Dataset entries:
⟨

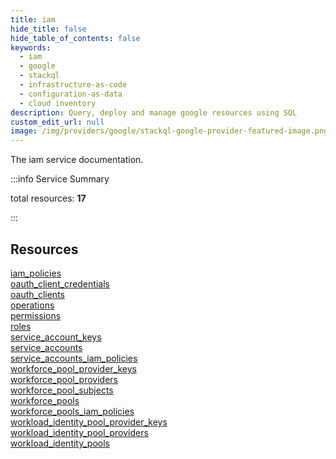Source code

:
 ```yaml
---
title: iam
hide_title: false
hide_table_of_contents: false
keywords:
  - iam
  - google
  - stackql
  - infrastructure-as-code
  - configuration-as-data
  - cloud inventory
description: Query, deploy and manage google resources using SQL
custom_edit_url: null
image: /img/providers/google/stackql-google-provider-featured-image.png
---
```


The iam service documentation.

:::info Service Summary

<div class="row">
<div class="providerDocColumn">
<span>total resources:&nbsp;<b>17</b></span><br />
</div>
</div>

:::

## Resources
<div class="row">
<div class="providerDocColumn">
<a href="/providers/google/iam/iam_policies/">iam_policies</a><br />
<a href="/providers/google/iam/oauth_client_credentials/">oauth_client_credentials</a><br />
<a href="/providers/google/iam/oauth_clients/">oauth_clients</a><br />
<a href="/providers/google/iam/operations/">operations</a><br />
<a href="/providers/google/iam/permissions/">permissions</a><br />
<a href="/providers/google/iam/roles/">roles</a><br />
<a href="/providers/google/iam/service_account_keys/">service_account_keys</a><br />
<a href="/providers/google/iam/service_accounts/">service_accounts</a><br />
<a href="/providers/google/iam/service_accounts_iam_policies/">service_accounts_iam_policies</a>
</div>
<div class="providerDocColumn">
<a href="/providers/google/iam/workforce_pool_provider_keys/">workforce_pool_provider_keys</a><br />
<a href="/providers/google/iam/workforce_pool_providers/">workforce_pool_providers</a><br />
<a href="/providers/google/iam/workforce_pool_subjects/">workforce_pool_subjects</a><br />
<a href="/providers/google/iam/workforce_pools/">workforce_pools</a><br />
<a href="/providers/google/iam/workforce_pools_iam_policies/">workforce_pools_iam_policies</a><br />
<a href="/providers/google/iam/workload_identity_pool_provider_keys/">workload_identity_pool_provider_keys</a><br />
<a href="/providers/google/iam/workload_identity_pool_providers/">workload_identity_pool_providers</a><br />
<a href="/providers/google/iam/workload_identity_pools/">workload_identity_pools</a>
</div>
</div>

⟩

Exercise → Strip the images and return the remaining data exactly.

Your solution →
Source code

:
 ```yaml
---
title: iam
hide_title: false
hide_table_of_contents: false
keywords:
  - iam
  - google
  - stackql
  - infrastructure-as-code
  - configuration-as-data
  - cloud inventory
description: Query, deploy and manage google resources using SQL
custom_edit_url: null
image: /img/providers/google/stackql-google-provider-featured-image.png
---
```


The iam service documentation.

:::info Service Summary

<div class="row">
<div class="providerDocColumn">
<span>total resources:&nbsp;<b>17</b></span><br />
</div>
</div>

:::

## Resources
<div class="row">
<div class="providerDocColumn">
<a href="/providers/google/iam/iam_policies/">iam_policies</a><br />
<a href="/providers/google/iam/oauth_client_credentials/">oauth_client_credentials</a><br />
<a href="/providers/google/iam/oauth_clients/">oauth_clients</a><br />
<a href="/providers/google/iam/operations/">operations</a><br />
<a href="/providers/google/iam/permissions/">permissions</a><br />
<a href="/providers/google/iam/roles/">roles</a><br />
<a href="/providers/google/iam/service_account_keys/">service_account_keys</a><br />
<a href="/providers/google/iam/service_accounts/">service_accounts</a><br />
<a href="/providers/google/iam/service_accounts_iam_policies/">service_accounts_iam_policies</a>
</div>
<div class="providerDocColumn">
<a href="/providers/google/iam/workforce_pool_provider_keys/">workforce_pool_provider_keys</a><br />
<a href="/providers/google/iam/workforce_pool_providers/">workforce_pool_providers</a><br />
<a href="/providers/google/iam/workforce_pool_subjects/">workforce_pool_subjects</a><br />
<a href="/providers/google/iam/workforce_pools/">workforce_pools</a><br />
<a href="/providers/google/iam/workforce_pools_iam_policies/">workforce_pools_iam_policies</a><br />
<a href="/providers/google/iam/workload_identity_pool_provider_keys/">workload_identity_pool_provider_keys</a><br />
<a href="/providers/google/iam/workload_identity_pool_providers/">workload_identity_pool_providers</a><br />
<a href="/providers/google/iam/workload_identity_pools/">workload_identity_pools</a>
</div>
</div>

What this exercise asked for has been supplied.